--- Task description ---
Which lines of the data include the string "allocation"? List them all.

--- The records ---
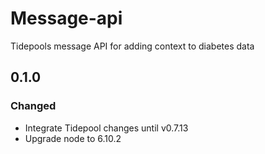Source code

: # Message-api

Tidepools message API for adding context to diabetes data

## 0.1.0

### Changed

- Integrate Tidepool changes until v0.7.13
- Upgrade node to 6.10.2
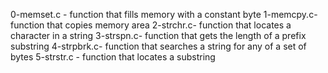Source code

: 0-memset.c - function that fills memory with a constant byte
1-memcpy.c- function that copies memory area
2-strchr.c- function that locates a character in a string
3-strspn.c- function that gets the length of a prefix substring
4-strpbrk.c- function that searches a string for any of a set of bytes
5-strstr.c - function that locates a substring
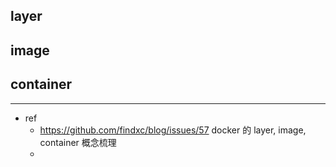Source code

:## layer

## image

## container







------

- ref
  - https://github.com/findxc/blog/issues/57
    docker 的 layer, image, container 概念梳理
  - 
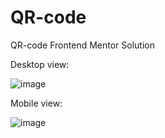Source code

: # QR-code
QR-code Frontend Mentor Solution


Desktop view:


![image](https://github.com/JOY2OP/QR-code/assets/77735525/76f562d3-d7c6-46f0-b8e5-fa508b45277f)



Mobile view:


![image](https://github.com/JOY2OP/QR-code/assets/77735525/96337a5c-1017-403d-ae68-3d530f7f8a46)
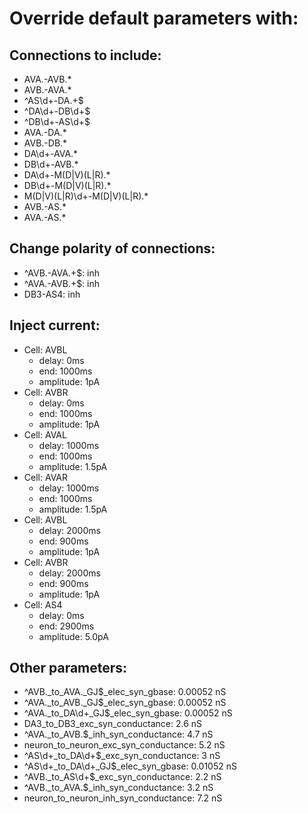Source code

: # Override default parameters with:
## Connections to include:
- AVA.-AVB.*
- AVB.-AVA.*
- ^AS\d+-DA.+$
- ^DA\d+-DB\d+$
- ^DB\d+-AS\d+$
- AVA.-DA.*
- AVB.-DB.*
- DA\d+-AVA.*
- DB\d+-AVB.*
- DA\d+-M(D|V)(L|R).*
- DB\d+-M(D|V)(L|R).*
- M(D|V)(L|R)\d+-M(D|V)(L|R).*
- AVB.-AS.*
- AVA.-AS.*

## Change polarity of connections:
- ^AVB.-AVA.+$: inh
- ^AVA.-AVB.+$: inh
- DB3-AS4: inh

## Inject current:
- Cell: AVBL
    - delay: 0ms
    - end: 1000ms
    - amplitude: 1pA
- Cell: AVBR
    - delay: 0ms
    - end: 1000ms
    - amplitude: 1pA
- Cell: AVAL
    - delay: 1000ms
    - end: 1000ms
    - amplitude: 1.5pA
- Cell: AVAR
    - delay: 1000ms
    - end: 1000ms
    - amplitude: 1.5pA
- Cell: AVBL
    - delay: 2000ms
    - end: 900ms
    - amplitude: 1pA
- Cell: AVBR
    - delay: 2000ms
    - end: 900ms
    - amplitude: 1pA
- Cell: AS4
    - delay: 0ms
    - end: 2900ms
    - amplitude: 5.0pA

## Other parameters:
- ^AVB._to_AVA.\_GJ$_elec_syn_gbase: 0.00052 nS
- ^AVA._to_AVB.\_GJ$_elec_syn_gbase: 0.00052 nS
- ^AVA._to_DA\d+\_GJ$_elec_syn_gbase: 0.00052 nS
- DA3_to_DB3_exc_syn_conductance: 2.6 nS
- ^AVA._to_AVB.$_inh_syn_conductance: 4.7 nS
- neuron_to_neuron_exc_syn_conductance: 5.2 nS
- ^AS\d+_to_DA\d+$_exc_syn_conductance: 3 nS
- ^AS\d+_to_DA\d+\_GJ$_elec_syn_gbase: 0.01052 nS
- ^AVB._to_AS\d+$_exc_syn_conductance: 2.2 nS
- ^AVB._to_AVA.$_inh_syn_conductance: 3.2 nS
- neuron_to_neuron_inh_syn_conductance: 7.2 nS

...

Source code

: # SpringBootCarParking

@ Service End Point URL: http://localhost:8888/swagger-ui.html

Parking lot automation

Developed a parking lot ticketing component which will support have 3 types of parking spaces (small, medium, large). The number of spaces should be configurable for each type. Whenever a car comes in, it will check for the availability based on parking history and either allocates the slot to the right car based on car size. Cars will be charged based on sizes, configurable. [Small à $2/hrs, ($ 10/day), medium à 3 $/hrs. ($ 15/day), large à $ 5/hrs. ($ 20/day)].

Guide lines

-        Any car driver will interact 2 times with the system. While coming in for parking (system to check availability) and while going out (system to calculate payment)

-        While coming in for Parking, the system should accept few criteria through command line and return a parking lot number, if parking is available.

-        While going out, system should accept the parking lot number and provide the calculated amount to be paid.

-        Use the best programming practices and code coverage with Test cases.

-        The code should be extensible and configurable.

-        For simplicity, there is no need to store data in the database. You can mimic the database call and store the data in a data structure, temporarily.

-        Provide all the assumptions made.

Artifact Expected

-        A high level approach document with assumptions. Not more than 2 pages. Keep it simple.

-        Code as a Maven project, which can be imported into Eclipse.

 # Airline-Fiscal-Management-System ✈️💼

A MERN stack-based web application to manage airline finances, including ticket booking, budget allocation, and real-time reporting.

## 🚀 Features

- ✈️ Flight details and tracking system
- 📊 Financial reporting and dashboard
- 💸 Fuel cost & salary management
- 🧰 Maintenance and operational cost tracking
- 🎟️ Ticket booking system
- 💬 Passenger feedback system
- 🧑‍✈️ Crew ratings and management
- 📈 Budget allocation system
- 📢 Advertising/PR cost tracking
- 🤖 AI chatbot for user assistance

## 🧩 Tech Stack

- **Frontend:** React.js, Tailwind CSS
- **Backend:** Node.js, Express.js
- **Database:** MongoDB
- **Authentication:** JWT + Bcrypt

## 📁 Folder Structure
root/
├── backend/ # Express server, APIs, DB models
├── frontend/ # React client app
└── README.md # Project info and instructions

--- Exercise output ---
A MERN stack-based web application to manage airline finances, including ticket booking, budget allocation, and real-time reporting.
- 📈 Budget allocation system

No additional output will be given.